# What the task asks
Return a copy of every line in the data below that contains "downloads".

# Exercise data
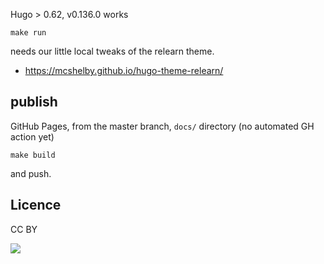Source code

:
Hugo > 0.62, v0.136.0 works

    make run

needs our little local tweaks of the relearn theme.

- https://mcshelby.github.io/hugo-theme-relearn/

## publish

GitHub Pages, from the master branch, `docs/` directory (no automated GH action yet)

    make build

and push.

## Licence

CC BY

![](https://upload.wikimedia.org/wikipedia/commons/thumb/e/e1/CC_BY_icon.svg/88px-CC_BY_icon.svg.png)
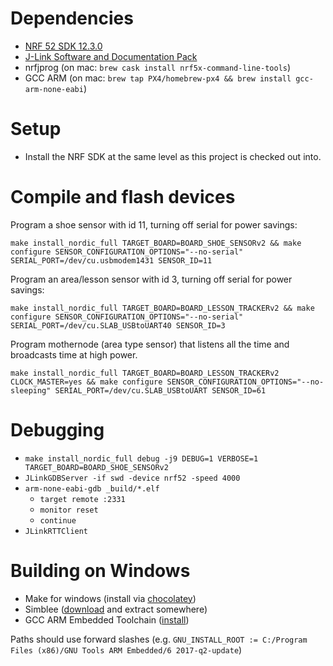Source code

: # Dependencies

 - [NRF 52 SDK 12.3.0](https://www.nordicsemi.com/eng/nordic/download_resource/54291/56/98853373/32925)
 - [J-Link Software and Documentation Pack](https://www.segger.com/downloads/jlink/#J-LinkSoftwareAndDocumentationPack)
 - nrfjprog (on mac: `brew cask install nrf5x-command-line-tools`)
 - GCC ARM (on mac: `brew tap PX4/homebrew-px4 && brew install gcc-arm-none-eabi`)

# Setup

 - Install the NRF SDK at the same level as this project is checked out into.

# Compile and flash devices

Program a shoe sensor with id 11, turning off serial for power savings:

`make install_nordic_full TARGET_BOARD=BOARD_SHOE_SENSORv2 && make configure SENSOR_CONFIGURATION_OPTIONS="--no-serial" SERIAL_PORT=/dev/cu.usbmodem1431 SENSOR_ID=11`

Program an area/lesson sensor with id 3, turning off serial for power savings:

`make install_nordic_full TARGET_BOARD=BOARD_LESSON_TRACKERv2 && make configure SENSOR_CONFIGURATION_OPTIONS="--no-serial" SERIAL_PORT=/dev/cu.SLAB_USBtoUART40 SENSOR_ID=3`

Program mothernode (area type sensor) that listens all the time and broadcasts time at high power.

`make install_nordic_full TARGET_BOARD=BOARD_LESSON_TRACKERv2 CLOCK_MASTER=yes && make configure SENSOR_CONFIGURATION_OPTIONS="--no-sleeping" SERIAL_PORT=/dev/cu.SLAB_USBtoUART SENSOR_ID=61`

# Debugging
- `make install_nordic_full debug -j9 DEBUG=1 VERBOSE=1 TARGET_BOARD=BOARD_SHOE_SENSORv2`
- `JLinkGDBServer -if swd -device nrf52 -speed 4000`
- `arm-none-eabi-gdb _build/*.elf`
  - `target remote :2331`
  - `monitor reset`
  - `continue`
- `JLinkRTTClient`

# Building on Windows

- Make for windows (install via [chocolatey](https://chocolatey.org/packages/make))
- Simblee ([download](https://www.simblee.com/downloads/Simblee_248.tar.gz) and extract somewhere)
- GCC ARM Embedded Toolchain ([install](https://developer.arm.com/open-source/gnu-toolchain/gnu-rm/downloads))

Paths should use forward slashes (e.g. `GNU_INSTALL_ROOT := C:/Program Files (x86)/GNU Tools ARM Embedded/6 2017-q2-update`)
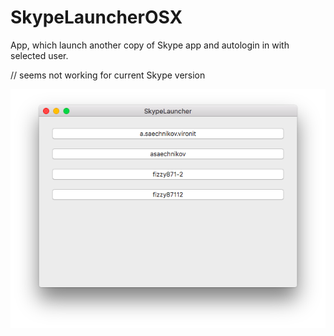 SkypeLauncherOSX
=============

App, which launch another copy of Skype app and autologin in with selected user.

// seems not working for current Skype version

![](1.png)
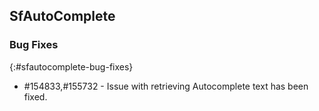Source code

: ## SfAutoComplete

### Bug Fixes
{:#sfautocomplete-bug-fixes}

* \#154833,#155732 - Issue with retrieving Autocomplete text has been fixed.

# Response area
 - [J-Link Software and Documentation Pack](https://www.segger.com/downloads/jlink/#J-LinkSoftwareAndDocumentationPack)
- Simblee ([download](https://www.simblee.com/downloads/Simblee_248.tar.gz) and extract somewhere)
- GCC ARM Embedded Toolchain ([install](https://developer.arm.com/open-source/gnu-toolchain/gnu-rm/downloads))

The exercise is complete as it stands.